Exercise directions: Pictures excluded, copy all of the data below exactly.
"""
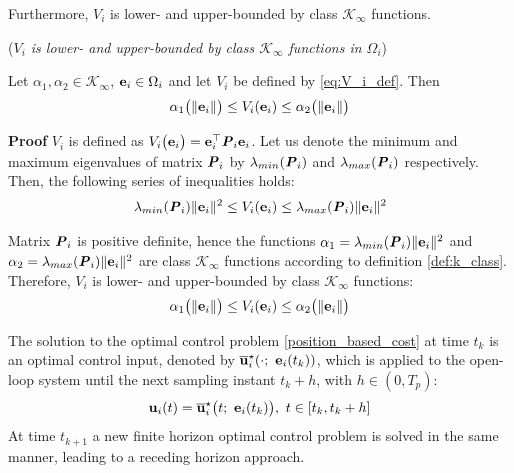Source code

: Furthermore, $V_i$ is lower- and upper-bounded by class $\mathcal{K}_{\infty}$ functions.

\begin{bw_box}
  \begin{lemma} (\textit{$V_i$ is lower- and upper-bounded by class
      \label{lemma:V_i_lower_upper_bounded}
    $\mathcal{K}_{\infty}$ functions in $\Omega_i$})
  \end{lemma}

  Let $\alpha_1, \alpha_2 \in \mathcal{K}_{\infty}$, $\bm{\mathbf{e}}_i \in \Omega_i$
  and let $V_i$ be defined by \eqref{eq:V_i_def}. Then
  \begin{align}
    \alpha_1\big(\|\bm{\mathbf{e}}_i\|\big) \leq V_i(\bm{\mathbf{e}}_i) \leq \alpha_2\big(\| \bm{\mathbf{e}}_i \|\big)
  \end{align}

\end{bw_box}

\begin{gg_box}
  \textbf{Proof}
  $V_i$ is defined as
  $V_i\big(\bm{\mathbf{e}}_i\big) = \bm{\mathbf{e}}_i^{\top} \bm{\mathit{P}}_i \bm{\mathbf{e}}_i$.
  Let us denote the minimum and maximum eigenvalues of matrix $\bm{\mathit{P}}_i$ by
  $\lambda_{min}(\bm{\mathit{P}}_i)$ and $\lambda_{max}(\bm{\mathit{P}}_i)$ respectively.
  Then, the following series of inequalities holds:
\begin{align}
  \lambda_{min}(\bm{\mathit{P}}_i) \|\bm{\mathbf{e}}_i\|^2 \leq V_i(\bm{\mathbf{e}}_i) \leq \lambda_{max}(\bm{\mathit{P}}_i) \|\bm{\mathbf{e}}_i\|^2
\end{align}

Matrix $\bm{\mathit{P}}_i$ is positive definite, hence the functions
$\alpha_1 = \lambda_{min}(\bm{\mathit{P}}_i) \|\bm{\mathbf{e}}_i\|^2$ and
$\alpha_2 = \lambda_{max}(\bm{\mathit{P}}_i) \|\bm{\mathbf{e}}_i\|^2$ are
class $\mathcal{K}_{\infty}$ functions according to definition \eqref{def:k_class}.
Therefore, $V_i$ is lower- and upper-bounded by class $\mathcal{K}_{\infty}$
functions:
\begin{align}
  \alpha_1\big(\|\bm{\mathbf{e}}_i\|\big) \leq V_i(\bm{\mathbf{e}}_i) \leq \alpha_2\big(\| \bm{\mathbf{e}}_i \|\big)
\end{align}
\qedsymbol
\end{gg_box}


The solution to the optimal control problem \eqref{position_based_cost}
at time $t_k$ is an optimal control input, denoted by
$\overline{\bm{\mathbf{u}}}_i^{\star}(\cdot;\ \bm{\mathbf{e}}_i(t_k))$, which
is applied to the open-loop system until the next sampling instant $t_k + h$,
with $h \in (0,T_p)$:
\begin{align}
  \bm{\mathbf{u}}_i(t) = \overline{\bm{\mathbf{u}}}_i^{\star}\big(t;\ \bm{\mathbf{e}}_i(t_k)\big),\  t \in [t_k, t_k + h]
 \label{eq:position_based_optimal_u}
\end{align}
At time $t_{k+1}$ a new finite horizon optimal control problem is solved in the
same manner, leading to a receding horizon approach.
"""
Answer to the problem:
Source code

: Furthermore, $V_i$ is lower- and upper-bounded by class $\mathcal{K}_{\infty}$ functions.

\begin{bw_box}
  \begin{lemma} (\textit{$V_i$ is lower- and upper-bounded by class
      \label{lemma:V_i_lower_upper_bounded}
    $\mathcal{K}_{\infty}$ functions in $\Omega_i$})
  \end{lemma}

  Let $\alpha_1, \alpha_2 \in \mathcal{K}_{\infty}$, $\bm{\mathbf{e}}_i \in \Omega_i$
  and let $V_i$ be defined by \eqref{eq:V_i_def}. Then
  \begin{align}
    \alpha_1\big(\|\bm{\mathbf{e}}_i\|\big) \leq V_i(\bm{\mathbf{e}}_i) \leq \alpha_2\big(\| \bm{\mathbf{e}}_i \|\big)
  \end{align}

\end{bw_box}

\begin{gg_box}
  \textbf{Proof}
  $V_i$ is defined as
  $V_i\big(\bm{\mathbf{e}}_i\big) = \bm{\mathbf{e}}_i^{\top} \bm{\mathit{P}}_i \bm{\mathbf{e}}_i$.
  Let us denote the minimum and maximum eigenvalues of matrix $\bm{\mathit{P}}_i$ by
  $\lambda_{min}(\bm{\mathit{P}}_i)$ and $\lambda_{max}(\bm{\mathit{P}}_i)$ respectively.
  Then, the following series of inequalities holds:
\begin{align}
  \lambda_{min}(\bm{\mathit{P}}_i) \|\bm{\mathbf{e}}_i\|^2 \leq V_i(\bm{\mathbf{e}}_i) \leq \lambda_{max}(\bm{\mathit{P}}_i) \|\bm{\mathbf{e}}_i\|^2
\end{align}

Matrix $\bm{\mathit{P}}_i$ is positive definite, hence the functions
$\alpha_1 = \lambda_{min}(\bm{\mathit{P}}_i) \|\bm{\mathbf{e}}_i\|^2$ and
$\alpha_2 = \lambda_{max}(\bm{\mathit{P}}_i) \|\bm{\mathbf{e}}_i\|^2$ are
class $\mathcal{K}_{\infty}$ functions according to definition \eqref{def:k_class}.
Therefore, $V_i$ is lower- and upper-bounded by class $\mathcal{K}_{\infty}$
functions:
\begin{align}
  \alpha_1\big(\|\bm{\mathbf{e}}_i\|\big) \leq V_i(\bm{\mathbf{e}}_i) \leq \alpha_2\big(\| \bm{\mathbf{e}}_i \|\big)
\end{align}
\qedsymbol
\end{gg_box}


The solution to the optimal control problem \eqref{position_based_cost}
at time $t_k$ is an optimal control input, denoted by
$\overline{\bm{\mathbf{u}}}_i^{\star}(\cdot;\ \bm{\mathbf{e}}_i(t_k))$, which
is applied to the open-loop system until the next sampling instant $t_k + h$,
with $h \in (0,T_p)$:
\begin{align}
  \bm{\mathbf{u}}_i(t) = \overline{\bm{\mathbf{u}}}_i^{\star}\big(t;\ \bm{\mathbf{e}}_i(t_k)\big),\  t \in [t_k, t_k + h]
 \label{eq:position_based_optimal_u}
\end{align}
At time $t_{k+1}$ a new finite horizon optimal control problem is solved in the
same manner, leading to a receding horizon approach.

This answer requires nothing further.